Top of DATA EXTRACT

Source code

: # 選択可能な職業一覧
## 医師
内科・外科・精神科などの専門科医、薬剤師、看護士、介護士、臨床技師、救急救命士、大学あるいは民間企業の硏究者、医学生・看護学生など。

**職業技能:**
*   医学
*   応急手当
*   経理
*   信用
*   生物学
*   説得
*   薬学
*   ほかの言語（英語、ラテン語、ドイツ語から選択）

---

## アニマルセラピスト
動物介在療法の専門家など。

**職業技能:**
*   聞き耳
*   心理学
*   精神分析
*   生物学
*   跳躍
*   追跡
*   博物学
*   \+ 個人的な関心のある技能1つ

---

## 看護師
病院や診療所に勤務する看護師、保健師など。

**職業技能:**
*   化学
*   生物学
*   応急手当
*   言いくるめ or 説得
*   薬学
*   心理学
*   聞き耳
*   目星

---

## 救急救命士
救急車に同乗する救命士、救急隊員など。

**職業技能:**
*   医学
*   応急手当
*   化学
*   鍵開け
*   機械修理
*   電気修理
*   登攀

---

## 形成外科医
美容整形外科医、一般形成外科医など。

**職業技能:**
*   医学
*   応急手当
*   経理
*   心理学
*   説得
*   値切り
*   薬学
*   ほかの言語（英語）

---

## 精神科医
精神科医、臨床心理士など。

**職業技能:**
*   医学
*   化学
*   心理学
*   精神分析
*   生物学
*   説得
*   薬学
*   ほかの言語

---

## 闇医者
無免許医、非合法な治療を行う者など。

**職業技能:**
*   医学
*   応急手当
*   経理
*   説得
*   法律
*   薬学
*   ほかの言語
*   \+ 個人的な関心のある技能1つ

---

Bottom of DATA EXTRACT

**ACTIVITY**:
Wherever the string "救急救命士" appears in the records above, copy the line it sits in.

**EXERCISE RESPONSE**:
内科・外科・精神科などの専門科医、薬剤師、看護士、介護士、臨床技師、救急救命士、大学あるいは民間企業の硏究者、医学生・看護学生など。
## 救急救命士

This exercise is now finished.